TASK DIRECTIONS: Say how many lines in the records include the string "effect", adding no other words.
--- DATASET RECORDS Enclosed Below ---
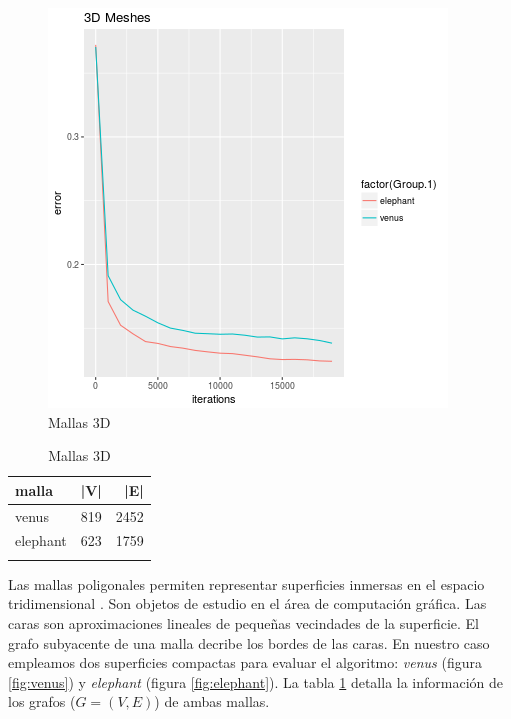 \documentclass[10pt, a4paper, twocolumn]{article} %
\begin{document}
\begin{figure}
	\includegraphics[width=\linewidth]{3dmeshes.png} %
	\caption{Mallas 3D}%
	\label{fig:meshes} %
\end{figure}

\begin{table}
	\caption{Mallas 3D}
	\centering
	\begin{tabular}{llr}
		\toprule
		malla & |V| & |E| \\
		\midrule
		venus & 819 & 2452 \\
		elephant & 623 & 1759 \\
		\bottomrule
		\label{tab:meshes}
	\end{tabular}
\end{table}


Las mallas poligonales permiten representar superficies inmersas en el 
espacio tridimensional \cite{BKPAL:2010}. Son objetos de estudio en el área de 
computación gráfica. Las caras son aproximaciones lineales de pequeñas 
vecindades de la superficie. El grafo subyacente de una malla decribe 
los bordes de las caras. En nuestro caso empleamos dos superficies 
compactas para evaluar el algoritmo: \emph{venus} (figura 
\ref{fig:venus}) y \emph{elephant} (figura \ref{fig:elephant}). 
La tabla \ref{tab:meshes} detalla la información de los grafos 
($G=(V,E)$) de ambas mallas.
\end{document}
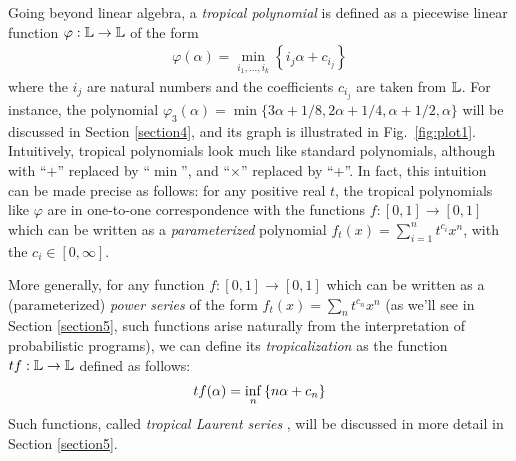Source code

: Going beyond linear algebra, a \emph{tropical polynomial} is defined as a piecewise linear function $\varphi:\mathbb{L}\to \mathbb{L}$ of the form 
\begin{align}\label{eq:polytrop}
\varphi(\alpha)= \min_{i_{1},\dots, i_{k}}\left\{ i_{j}\alpha + c_{i_{j}}\right\}
\end{align}
where the $i_{j}$ are natural numbers and the coefficients $c_{i_{j}}$ are taken from $\mathbb{L}$. For instance, the polynomial
$\varphi_{3}(\alpha)=\min\{ 3\alpha+1/8,2\alpha+1/4, \alpha+1/2, \alpha\}$ will be discussed in Section \ref{section4}, and its graph is illustrated in Fig.~\ref{fig:plot1}.
%
Intuitively, tropical polynomials look much like standard polynomials, although with ``$+$'' replaced by ``$\min$'', and ``$\times$'' replaced by ``$+$''. 
In fact, this intuition can be made precise as follows: for any positive real $t$, the tropical polynomials like $\varphi$ are in one-to-one correspondence with the functions $f:[0,1]\to [0,1]$ which can be written as a \emph{parameterized} polynomial 
$f_{t}(x)= \sum_{i=1}^{n}t^{c_{i}}x^{n}$, with the $c_{i}\in [0,\infty]$. 






More generally, for any function $f:[0,1]\to [0,1]$ which can be written as a (parameterized) \emph{power series} of the form $f_{t}(x)= \sum_{n}t^{c_{n}}x^{n}$ (as we'll see in Section \ref{section5}, such functions arise naturally from the interpretation of probabilistic programs), we can define its \emph{tropicalization} as the function $\trop f: \Lawv \to \Lawv$ defined as follows:
\begin{align}\label{eq:defTLS}
\trop f(\alpha) =\inf_{n}\left\{ n\alpha+c_{n}\right\}
\end{align}
Such functions, called \emph{tropical Laurent series} \cite{Porzio2021}, will be discussed in more detail in Section \ref{section5}.

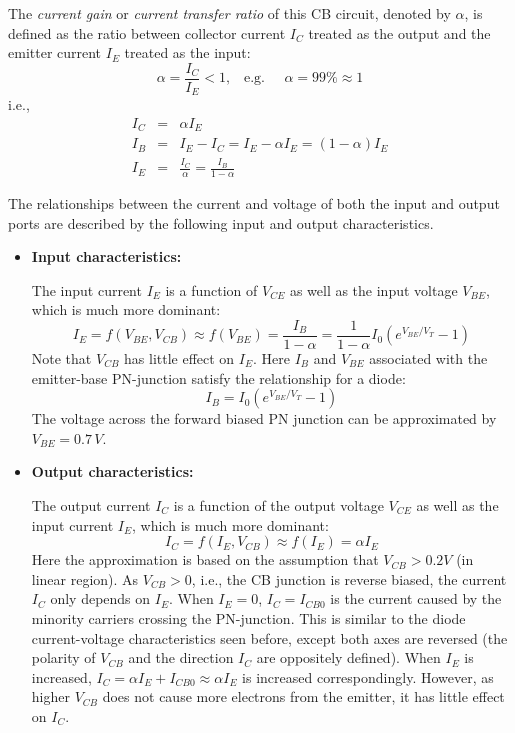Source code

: \begin{itemize}

The {\em current gain} or {\em current transfer ratio} of this CB circuit,
denoted by $\alpha$, is defined as the ratio between collector current 
$I_C$ treated as the output and the emitter current $I_E$ treated as the 
input:
\[ 
\alpha=\frac{I_C}{I_E}<1,\;\;\;\mbox{e.g.}\;\;\;\;\;\alpha =99\% \approx 1
\]
i.e., 
\begin{eqnarray}
  I_C& = &\alpha I_E 
  \nonumber\\
  I_B& =&I_E-I_C=I_E-\alpha I_E=(1-\alpha)I_E
  \nonumber\\
  I_E&=&\frac{I_C}{\alpha}=\frac{I_B}{1-\alpha}
  \nonumber
\end{eqnarray}

The relationships between the current and voltage of both the input 
and output ports are described by the following input and output 
characteristics.

\begin{itemize}
\item {\bf Input characteristics:} 

    The input current $I_E$ is a function of $V_{CE}$ as well as the input
    voltage $V_{BE}$, which is much more dominant:
    \[ 
    I_E=f(V_{BE}, V_{CB})\approx f(V_{BE})=\frac{I_B}{1-\alpha}
    =\frac{1}{1-\alpha} I_0 ( e^{V_{BE}/V_T}-1 )	
    \]
    Note that $V_{CB}$ has little effect on $I_E$.
    Here $I_B$ and $V_{BE}$ associated with the emitter-base PN-junction 
    satisfy the relationship for a diode:
    \[
    I_B=I_0 ( e^{V_{BE}/V_T}-1 )	
    \]
    The voltage across the forward biased PN junction can be approximated
    by $V_{BE}=0.7\,V$. 

  \item {\bf Output characteristics:} 

    The output current $I_C$ is a function of the output voltage $V_{CE}$
    as well as the input current $I_E$, which is much more dominant:
    \[ 
    I_C=f(I_E,V_{CB})\approx f(I_E)=\alpha I_E
    \]
    Here the approximation is based on the assumption that $V_{CB}>0.2V$
    (in linear region). As $V_{CB}>0$, i.e., the CB junction is reverse 
    biased, the current $I_C$ only depends on $I_E$. When $I_E=0$, 
    $I_C=I_{CB0}$ is the current caused by the minority carriers crossing 
    the PN-junction. This is similar to the diode current-voltage 
    characteristics seen before, except both axes are reversed (the 
    polarity of $V_{CB}$ and the direction $I_C$ are oppositely defined).
    When $I_E$ is increased, $I_C=\alpha I_E+I_{CB0}\approx \alpha I_E$ is 
    increased correspondingly. However, as higher $V_{CB}$ does not cause
    more electrons from the emitter, it has little effect on $I_C$.


\end{itemize}
\end{itemize}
--- End of Enclosed DATASET RECORDS ---
RESPONSE BELOW: 2